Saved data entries

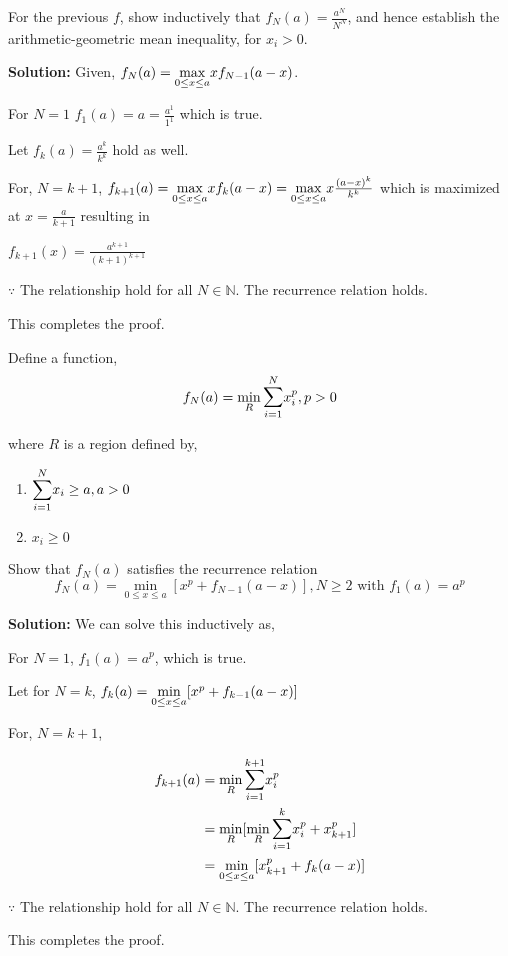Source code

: \begin{example} For the previous $f$, show inductively that $f_N(a) = \frac{a^N}{N^N}$, and hence establish the arithmetic-geometric mean inequality, for $x_i > 0$.

\vspace{5mm}
\textbf{Solution:} Given, $f_N(a) = \mathlarger{\max_{0 \le x \le a}} xf_{N-1}(a-x)$.

For $N=1$ $f_1(a) = a = \frac{a^1}{1^1}$ which is true.

Let $f_k(a) = \frac{a^k}{k^k}$ hold as well.

For, $N=k+1$, $f_{k+1}(a) = \mathlarger{\max_{0 \le x \le a}} xf_{k}(a-x) = \mathlarger{\max_{0 \le x \le a}} x\frac{(a-x)^k}{k^k}$ which is maximized at $x=\frac{a}{k+1}$ resulting in 

$f_{k+1}(x) = \frac{a^{k+1}}{(k+1)^{k+1}}$

$\because$ The relationship hold for all $N \in \mathbb{N}$. The recurrence relation holds.

This completes the proof.
\end{example}

\begin{example}
Define a function,
$$
f_N(a) = \min_{R} \bigsum_{i=1}^N x_i^p, p>0
$$

where $R$ is a region defined by, 
\begin{enumerate}
    \item $\bigsum_{i=1}^N x_i \ge a, a > 0$
    \item $x_i \ge 0$
\end{enumerate}

Show that $f_N(a)$ satisfies the recurrence relation
$$
f_N(a) = \min_{0\le x \le a} [x^p + f_{N-1}(a-x)], N \ge 2 \text{ with } f_1(a) = a^p
$$

\vspace{5mm}
\textbf{Solution:} We can solve this inductively as, 

For $N=1$, $f_1(a) = a^p$, which is true.

Let for $N=k$, $f_k(a) = \mathlarger{\min_{0\le x \le a}} [x^p + f_{k-1}(a-x)]$

For, $N=k+1$,

\begin{align*}
    f_{k+1}(a) &= \min_{R} \bigsum_{i=1}^{k+1} x_i^p \\
               &= \min_{R} [\min_{R} \bigsum_{i=1}^{k} x_i^p + x_{k+1}^p] \\
               &= \min_{0\le x \le a} [x_{k+1}^p + f_{k}(a-x)]
\end{align*}

$\because$ The relationship hold for all $N \in \mathbb{N}$. The recurrence relation holds.

This completes the proof.
\end{example}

• TASK PROMPT: A faithful, complete copy of the entries is required, without the pictures.

• SOLUTION TO THE PROBLEM:
Source code

: \begin{example} For the previous $f$, show inductively that $f_N(a) = \frac{a^N}{N^N}$, and hence establish the arithmetic-geometric mean inequality, for $x_i > 0$.

\vspace{5mm}
\textbf{Solution:} Given, $f_N(a) = \mathlarger{\max_{0 \le x \le a}} xf_{N-1}(a-x)$.

For $N=1$ $f_1(a) = a = \frac{a^1}{1^1}$ which is true.

Let $f_k(a) = \frac{a^k}{k^k}$ hold as well.

For, $N=k+1$, $f_{k+1}(a) = \mathlarger{\max_{0 \le x \le a}} xf_{k}(a-x) = \mathlarger{\max_{0 \le x \le a}} x\frac{(a-x)^k}{k^k}$ which is maximized at $x=\frac{a}{k+1}$ resulting in 

$f_{k+1}(x) = \frac{a^{k+1}}{(k+1)^{k+1}}$

$\because$ The relationship hold for all $N \in \mathbb{N}$. The recurrence relation holds.

This completes the proof.
\end{example}

\begin{example}
Define a function,
$$
f_N(a) = \min_{R} \bigsum_{i=1}^N x_i^p, p>0
$$

where $R$ is a region defined by, 
\begin{enumerate}
    \item $\bigsum_{i=1}^N x_i \ge a, a > 0$
    \item $x_i \ge 0$
\end{enumerate}

Show that $f_N(a)$ satisfies the recurrence relation
$$
f_N(a) = \min_{0\le x \le a} [x^p + f_{N-1}(a-x)], N \ge 2 \text{ with } f_1(a) = a^p
$$

\vspace{5mm}
\textbf{Solution:} We can solve this inductively as, 

For $N=1$, $f_1(a) = a^p$, which is true.

Let for $N=k$, $f_k(a) = \mathlarger{\min_{0\le x \le a}} [x^p + f_{k-1}(a-x)]$

For, $N=k+1$,

\begin{align*}
    f_{k+1}(a) &= \min_{R} \bigsum_{i=1}^{k+1} x_i^p \\
               &= \min_{R} [\min_{R} \bigsum_{i=1}^{k} x_i^p + x_{k+1}^p] \\
               &= \min_{0\le x \le a} [x_{k+1}^p + f_{k}(a-x)]
\end{align*}

$\because$ The relationship hold for all $N \in \mathbb{N}$. The recurrence relation holds.

This completes the proof.
\end{example}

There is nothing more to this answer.